Il est de bon ton, entre "intellos" soutenant, par exemple, l'intervention en Irak, de critiquer "Le Matin".
Mais c'est une erreur. De tous, c'est bien le Nouvelliste qui mérite la palme de l'idéologie la plus trouble ("trouble" = euphémisme). Valaisan moi-même, je ne parviens toujours pas à comprendre comment ce quotidien a bien pu en arriver là .
Avoir une opinion, aussi abjecte soit-elle, est une chose, mais contribuer jour après jour à un processus de révisionisme permanent en est une autre.

Et c'est bien de cela qu'il s'agit avec le Nouvelliste.

Publié par Ruben le 20 janvier 2005 à 16:36

... plus que 45 minutes avant Le discours...

Publié par Ruben le 20 janvier 2005 à 16:39

Croyez-moi, la presse suisse-allémanique, n'est, sauf quelques exceptions rarissimes, pas bien différente de l'éditortial cité ci-dessus.
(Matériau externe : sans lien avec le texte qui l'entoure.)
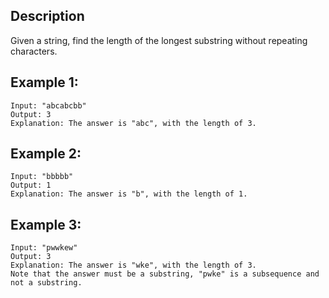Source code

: ## Description

Given a string, find the length of the longest substring without repeating characters.

## Example 1:

```
Input: "abcabcbb"
Output: 3 
Explanation: The answer is "abc", with the length of 3. 
```

## Example 2:

```
Input: "bbbbb"
Output: 1
Explanation: The answer is "b", with the length of 1.
```

## Example 3:

```
Input: "pwwkew"
Output: 3
Explanation: The answer is "wke", with the length of 3. 
Note that the answer must be a substring, "pwke" is a subsequence and not a substring.
```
Les seuls journaux ayant une propre opinion (si on peut encore taxer l'éditorial du Nouvelliste d'"opinion") sont la Weltwoche et la NZZ. Bien que quelques articles et commentaires dans la NZZ sur le conflit israélo-arabe soient rédigés par un paléstinophile à peine masqué et manquent absolument d'objectivité... Enfin, je suis curieux de voir les commentaires dans les médias (qu'on appelle pluraliste en Suisse...!) sur le speech de Bush.

Publié par Robert Desax le 20 janvier 2005 à 18:47

Le phénomène avait déjà été presenti par Orwell qui l'appelait "Novlangue".